On Sun, 28 Aug 2016 21:04:30 -0700, Claudia Stanny wrote:
I've heard people express concern about the implications of the
"replication crisis" on the application of memory findings to teaching
strategies in higher education (e.g., benefits of "deep processing,"
self-reference effect, generation effect, massed and distributed
practice,
etc.). These effects are so robust that many of us use them as
classroom
demonstrations and they work like a charm. I've seen levels of
processing
manipulations work beautifully as part of conference talks (with large
audiences). They are a presentation staple for the science of learning
consultation crowd.
On a philosophy of science email list I had made the comment
that there was a list of reliable results that could be made and
were the results were robust enough that they could even
demonstrated in classes -- I have a data set the is composed
of background variables and performance on two versions of
the levels of processing experiment that I use in statistics class
(one is a between-subjects design, the other is a within-subject
design). However, I got an email from a list member who asked
for such a list. I made up a list of about 10 effects and pointed him
to the Online Psychological Lab (opl.apa.org) -- which our Sue
Frantz is in charge of -- and said that he could obtain the data
from the experiments for the these results and examine them
himself (pointing out that the implementation of some of the
experiments is not ideal but works well enough, especially
when N is large). So I am somewhat puzzled by the "crisis"

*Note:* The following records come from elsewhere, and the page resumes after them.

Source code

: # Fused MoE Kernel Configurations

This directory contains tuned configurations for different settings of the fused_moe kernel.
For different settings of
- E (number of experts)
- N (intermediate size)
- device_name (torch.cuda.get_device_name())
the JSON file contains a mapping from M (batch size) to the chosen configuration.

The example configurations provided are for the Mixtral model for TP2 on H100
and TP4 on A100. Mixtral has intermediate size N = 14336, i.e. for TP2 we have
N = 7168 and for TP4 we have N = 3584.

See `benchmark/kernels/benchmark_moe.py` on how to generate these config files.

even though I wrote about it when I reviewed Geoff Cumming's
"Understanding the New Statistics", pointing out the problem
that meta-analysis had with data that showed the "decline
effect" (i.e., the effect got smaller with replications until it
could no longer be reproduced - Rhine came up with the
term to describe the performance of "psychics").
Perceptual findings are also incredibly robust (e.g., dark adaptation).
And not to mention illusions, figure ground situations, and
so on.
I've never had Stroop fail me in a class demonstration.
So, it appears that a fair number of social psych experiments,
especially those that rely on priming effect (borrowed from
memory research), are not as robust as, say, traditional
experimental psychologists are used to. Seems like there's
a meta-psychology problem here that is not being clearly
articulated.
On Sun, Aug 28, 2016 at 10:22 PM, Mike Palij somehow managed
to scribble::
Although I have been somewhat following the "replication crisis"
I did not know the "sad face" result and its apparent importance.
Failure to replicate this result is the focus of this article in
Slate;
see:
http://www.slate.com/articles/health_and_science/cover_story
/2016/08/can_smiling_make_you_happier_maybe_maybe_not_we_have_no_idea.html
I think there are various problems with the presentation but
it does make some useful points. One problem, however,
is the focus on social psychological research -- how many
classic results in experimental psychology (conditioning,
memory, perception, reaction time, etc.) have not been
replicated? Has there been a failure to replicate or a
"decline effect" for the Stroop task?